The results from Southeast Asia show that even though 87 percent of the respondents feel that digital and transformational leadership is important, only 5 percent have a strong digital leadership development program. 12 percent of the respondents indicate that they did not have any significant program in place.
“The demands on leadership have increased remarkably in a relatively short period of time. Leaders are now being asked to lead within the context of digital disruption, changing employee demographics, and changing contours of the external geo political world. Leaders now have to change across three dimensions – Cognitive, Behavioural and Emotional often with very little support within their respective organizations,” said Pushp Deep Gupta, Executive Director, Deloitte Southeast Asia Human Capital Consulting.
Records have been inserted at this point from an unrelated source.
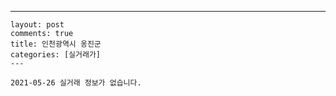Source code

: ---
    layout: post
    comments: true
    title: 인천광역시 옹진군
    categories: [실거래가]
    ---

    2021-05-26 실거래 정보가 없습니다.

    
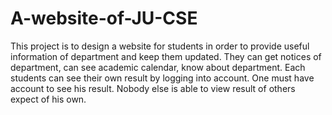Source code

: # A-website-of-JU-CSE
This project is to design a website for students in order to provide useful information of department and keep them updated. They can get notices of department, can see academic calendar, know about department. Each students can see their own result by logging into account. One must have account to see his result. Nobody else is able to view result of others expect of his own.
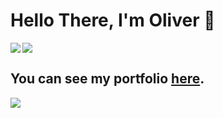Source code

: # Hello There, I'm Oliver 👋

<img align="left" src="https://github-readme-stats.vercel.app/api/top-langs/?username=olivertemple">
<img src="https://github-readme-stats.vercel.app/api?username=olivertemple&show_icons=true&hide_border=true&&count_private=true&title_color=2E4359&icon_color=F05454&text_color=222831"/>


## You can see my portfolio [here](https://github.io/portfolio-website).


<img src="https://github-readme-stats.vercel.app/api/wakatime?username=olivertemple"/>



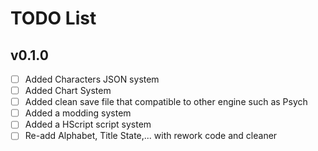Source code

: # TODO List
## v0.1.0
- [ ] Added Characters JSON system
- [ ] Added Chart System
- [ ] Added clean save file that compatible to other engine such as Psych
- [ ] Added a modding system
- [ ] Added a HScript script system
- [ ] Re-add Alphabet, Title State,... with rework code and cleaner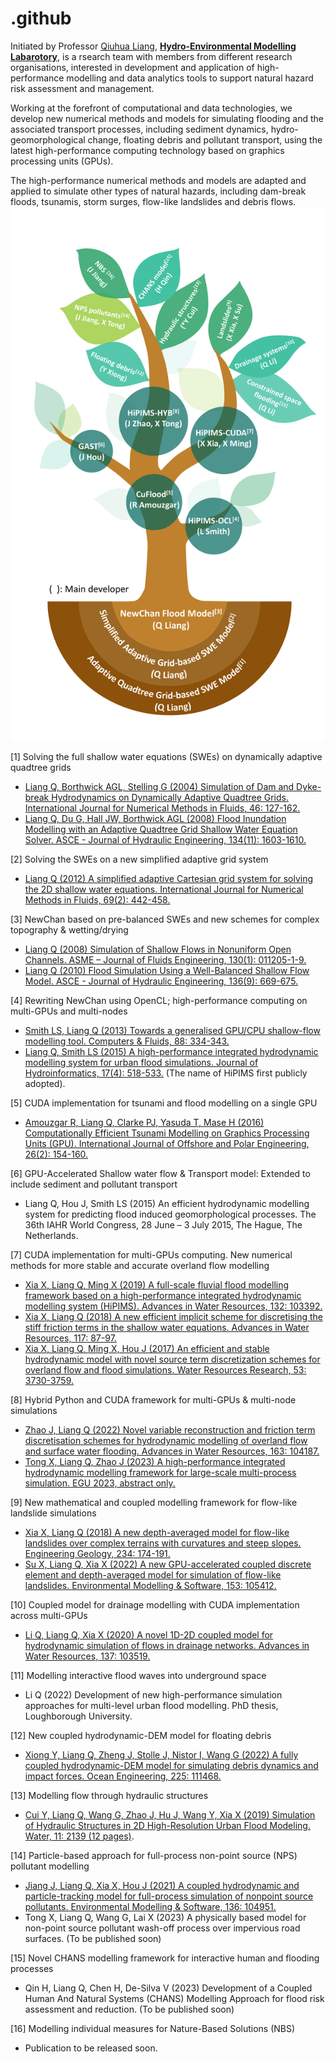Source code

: # .github
Initiated by Professor [Qiuhua Liang](https://www.lboro.ac.uk/departments/abce/staff/qiuhua-liang/), **[Hydro-Environmental Modelling Labarotory](http://www.hemlab.org)**, is a rsearch team with members from different research organisations, interested in development and application of high-performance modelling and data analytics tools to support natural hazard risk assessment and management.

Working at the forefront of computational and data technologies, we develop new numerical methods and models for simulating flooding and the associated transport processes, including sediment dynamics, hydro-geomorphological change, floating debris and pollutant transport, using the latest high-performance computing technology based on graphics processing units (GPUs).

The high-performance numerical methods and models are adapted and applied to simulate other types of natural hazards, including dam-break floods, tsunamis, storm surges, flow-like landslides and debris flows.
![HiPIMS development tree](./profile/img/tree.png)

[1] Solving the full shallow water equations (SWEs) on dynamically adaptive quadtree grids
-	[Liang Q, Borthwick AGL, Stelling G (2004) Simulation of Dam and Dyke-break Hydrodynamics on Dynamically Adaptive Quadtree Grids. International Journal for Numerical Methods in Fluids, 46: 127-162.](https://doi.org/10.1002/fld.748)
-	[Liang Q, Du G, Hall JW, Borthwick AGL (2008) Flood Inundation Modelling with an Adaptive Quadtree Grid Shallow Water Equation Solver. ASCE - Journal of Hydraulic Engineering, 134(11): 1603-1610.](https://doi.org/10.1061/(ASCE)0733-9429(2008)134:11(1603))

[2] Solving the SWEs on a new simplified adaptive grid system
-	[Liang Q (2012) A simplified adaptive Cartesian grid system for solving the 2D shallow water equations. International Journal for Numerical Methods in Fluids, 69(2): 442-458.](https://doi.org/10.1002/fld.2568)

[3] NewChan based on pre-balanced SWEs and new schemes for complex topography & wetting/drying
-	[Liang Q (2008) Simulation of Shallow Flows in Nonuniform Open Channels. ASME – Journal of Fluids Engineering, 130(1): 011205-1-9.](https://doi.org/10.1115/1.2829593)
-	[Liang Q (2010) Flood Simulation Using a Well-Balanced Shallow Flow Model. ASCE - Journal of Hydraulic Engineering, 136(9): 669-675.](https://doi.org/10.1061/(ASCE)HY.1943-7900.0000219)

[4] Rewriting NewChan using OpenCL; high-performance computing on multi-GPUs and multi-nodes
-	[Smith LS, Liang Q (2013) Towards a generalised GPU/CPU shallow-flow modelling tool. Computers & Fluids, 88: 334-343.](https://doi.org/10.1016/j.compfluid.2013.09.018)
-	[Liang Q, Smith LS (2015) A high-performance integrated hydrodynamic modelling system for urban flood simulations. Journal of Hydroinformatics, 17(4): 518-533.](https://doi.org/10.2166/hydro.2015.029) (The name of HiPIMS first publicly adopted).

[5] CUDA implementation for tsunami and flood modelling on a single GPU
-	[Amouzgar R, Liang Q, Clarke PJ, Yasuda T, Mase H (2016) Computationally Efficient Tsunami Modelling on Graphics Processing Units (GPU). International Journal of Offshore and Polar Engineering, 26(2): 154-160.](https://doi.org/10.17736/ijope.2016.ak10)

[6] GPU-Accelerated Shallow water flow & Transport model: Extended to include sediment and pollutant transport
-	Liang Q, Hou J, Smith LS (2015) An efficient hydrodynamic modelling system for predicting flood induced geomorphological processes. The 36th IAHR World Congress, 28 June – 3 July 2015, The Hague, The Netherlands.

[7] CUDA implementation for multi-GPUs computing. New numerical methods for more stable and accurate overland flow modelling
-	[Xia X, Liang Q, Ming X (2019) A full-scale fluvial flood modelling framework based on a high-performance integrated hydrodynamic modelling system (HiPIMS). Advances in Water Resources, 132: 103392.](https://doi.org/10.1016/j.advwatres.2019.103392)
-	[Xia X, Liang Q (2018) A new efficient implicit scheme for discretising the stiff friction terms in the shallow water equations. Advances in Water Resources, 117: 87-97.](https://doi.org/10.1016/j.advwatres.2018.05.004)
-	[Xia X, Liang Q, Ming X, Hou J (2017) An efficient and stable hydrodynamic model with novel source term discretization schemes for overland flow and flood simulations. Water Resources Research, 53: 3730-3759.](https://doi.org/10.1002/2016WR020055)

[8] Hybrid Python and CUDA framework for multi-GPUs & multi-node simulations
-	[Zhao J, Liang Q (2022) Novel variable reconstruction and friction term discretisation schemes for hydrodynamic modelling of overland flow and surface water flooding. Advances in Water Resources, 163: 104187.](https://doi.org/10.1016/j.advwatres.2022.104187)
-	[Tong X, Liang Q, Zhao J (2023) A high-performance integrated hydrodynamic modelling framework for large-scale multi-process simulation. EGU 2023, abstract only.](https://doi.org/10.5194/egusphere-egu23-15113)

[9] New mathematical and coupled modelling framework for flow-like landslide simulations
-	[Xia X, Liang Q (2018) A new depth-averaged model for flow-like landslides over complex terrains with curvatures and steep slopes. Engineering Geology, 234: 174-191.](https://doi.org/10.1016/j.enggeo.2018.01.011)
-	[Su X, Liang Q, Xia X (2022) A new GPU-accelerated coupled discrete element and depth-averaged model for simulation of flow-like landslides. Environmental Modelling & Software, 153: 105412.](https://doi.org/10.1016/j.envsoft.2022.105412)

[10] Coupled model for drainage modelling with CUDA implementation across multi-GPUs
-	[Li Q, Liang Q, Xia X (2020) A novel 1D-2D coupled model for hydrodynamic simulation of flows in drainage networks. Advances in Water Resources, 137: 103519.](https://doi.org/10.1016/j.advwatres.2020.103519)

[11] Modelling interactive flood waves into underground space
-	Li Q (2022) Development of new high-performance simulation approaches for multi-level urban flood modelling. PhD thesis, Loughborough University.

[12] New coupled hydrodynamic-DEM model for floating debris
-	[Xiong Y, Liang Q, Zheng J, Stolle J, Nistor I, Wang G (2022) A fully coupled hydrodynamic-DEM model for simulating debris dynamics and impact forces. Ocean Engineering, 225: 111468.](https://doi.org/10.1016/j.oceaneng.2022.111468)

[13] Modelling flow through hydraulic structures
-	[Cui Y, Liang Q, Wang G, Zhao J, Hu J, Wang Y, Xia X (2019) Simulation of Hydraulic Structures in 2D High-Resolution Urban Flood Modeling. Water, 11: 2139 (12 pages)](https://doi.org/10.3390/w11102139).

[14] Particle-based approach for full-process non-point source (NPS) pollutant modelling
-	[Jiang J, Liang Q, Xia X, Hou J (2021) A coupled hydrodynamic and particle-tracking model for full-process simulation of nonpoint source pollutants. Environmental Modelling & Software, 136: 104951.](https://doi.org/10.1016/j.envsoft.2020.104951)
-	Tong X, Liang Q, Wang G, Lai X (2023) A physically based model for non-point source pollutant wash-off process over impervious road surfaces. (To be published soon)

[15] Novel CHANS modelling framework for interactive human and flooding processes
-	Qin H, Liang Q, Chen H, De-Silva V (2023) Development of a Coupled Human And Natural Systems (CHANS) Modelling Approach for flood risk assessment and reduction. (To be published soon)

[16] Modelling individual measures for Nature-Based Solutions (NBS)
-	Publication to be released soon.

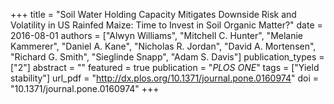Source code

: +++
title = "Soil Water Holding Capacity Mitigates Downside Risk and Volatility in US Rainfed Maize: Time to Invest in Soil Organic Matter?"
date = 2016-08-01
authors = ["Alwyn Williams", "Mitchell C. Hunter", "Melanie Kammerer", "Daniel A. Kane", "Nicholas R. Jordan", "David A. Mortensen", "Richard G. Smith", "Sieglinde Snapp", "Adam S. Davis"]
publication_types = ["2"]
abstract = ""
featured = true
publication = "*PLOS ONE*"
tags = ["Yield stability"]
url_pdf = "http://dx.plos.org/10.1371/journal.pone.0160974"
doi = "10.1371/journal.pone.0160974"
+++

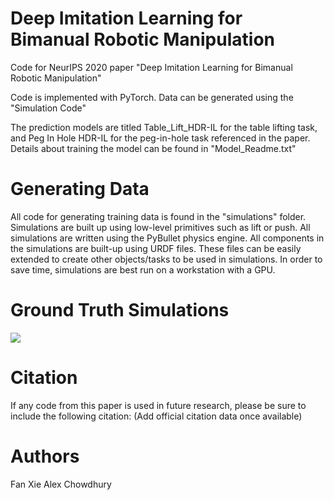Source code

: # Deep Imitation Learning for Bimanual Robotic Manipulation

Code for NeurIPS 2020 paper "Deep Imitation Learning for Bimanual Robotic Manipulation"

Code is implemented with PyTorch. Data can be generated using the "Simulation Code"


The prediction models are titled Table_Lift_HDR-IL for the table lifting task, and Peg In Hole HDR-IL for the peg-in-hole task referenced in the paper. Details about training the model can be found in "Model_Readme.txt"

# Generating Data

All code for generating training data is found in the "simulations" folder. Simulations are built up using low-level primitives such as lift or push. All simulations are written using the PyBullet physics engine. All components in the simulations are built-up using URDF files. These files can be easily extended to create other objects/tasks to be used in simulations. In order to save time, simulations are best run on a workstation with a GPU.


# Ground Truth Simulations 
![](https://github.com/Rose-STL-Lab/HDR-IL/blob/master/tablelift.gif)

# Citation
If any code from this paper is used in future research, please be sure to include the following citation:
(Add official citation data once available)

# Authors

Fan Xie
Alex Chowdhury








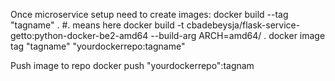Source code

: Once microservice setup need to create images:
docker build --tag "tagname" . #. means here
docker build -t cbadebeysja/flask-service-getto:python-docker-be2-amd64 --build-arg ARCH=amd64/ .
docker image tag "tagname" "yourdockerrepo:tagname"

Push image to repo
docker push "yourdockerrepo":tagnam
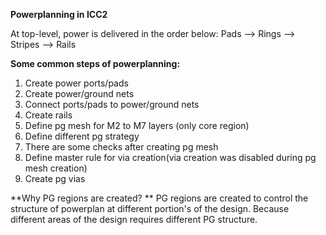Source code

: **Powerplanning in ICC2**

At top-level, power is delivered in the order below:
Pads --> Rings --> Stripes --> Rails


**Some common steps of powerplanning:**
1. Create power ports/pads
2. Create power/ground nets
3. Connect ports/pads to power/ground nets
4. Create rails
5. Define pg mesh for M2 to M7 layers (only core region)
6. Define different pg strategy 
7. There are some checks after creating pg mesh 
8. Define master rule for via creation(via creation was disabled during pg mesh creation)
9. Create pg vias


**Why PG regions are created? **
PG regions are created to control the structure of powerplan at different portion's of the design. Because different areas of the design requires different PG structure.
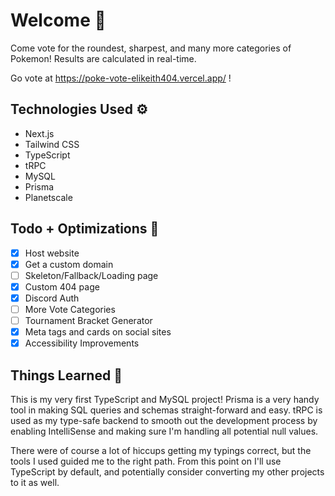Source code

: # Welcome 👋

Come vote for the roundest, sharpest, and many more categories of Pokemon! Results are calculated in real-time.

Go vote at https://poke-vote-elikeith404.vercel.app/ !

## Technologies Used ⚙️

- Next.js
- Tailwind CSS
- TypeScript
- tRPC
- MySQL
- Prisma
- Planetscale

## Todo + Optimizations 📝

- [x] Host website
- [x] Get a custom domain
- [ ] Skeleton/Fallback/Loading page
- [x] Custom 404 page
- [x] Discord Auth
- [ ] More Vote Categories
- [ ] Tournament Bracket Generator
- [x] Meta tags and cards on social sites
- [x] Accessibility Improvements

## Things Learned 🔖

This is my very first TypeScript and MySQL project! Prisma is a very handy tool in making SQL queries and schemas straight-forward and easy. tRPC is used as my type-safe backend to smooth out the development process by enabling IntelliSense and making sure I'm handling all potential null values.

There were of course a lot of hiccups getting my typings correct, but the tools I used guided me to the right path. From this point on I'll use TypeScript by default, and potentially consider converting my other projects to it as well.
According to this year’s report, HR and talent management professionals need to embrace digital and reinvent their strategies to be in tandem with the speed, with which the twenty-first century workforce is changing and evolving.
It appears that HR and talent management professionals in Southeast Asia have some way to go in this regard. While 64 percent respondents acknowledge that HR should be involved as an advisor in some way, as their organizations move towards augmenting the talent pool with robotics, cognitive tools and AI systems, none of them think that HR should be leading the effort.
36% feel that HR should be minimally involved at most. “HR has forever been asked to align itself to the business agenda of their respective organizations. Now there is an additional set of challenges and demands act with agility, build digital mindset and showcase 10X thinking,” said Mark.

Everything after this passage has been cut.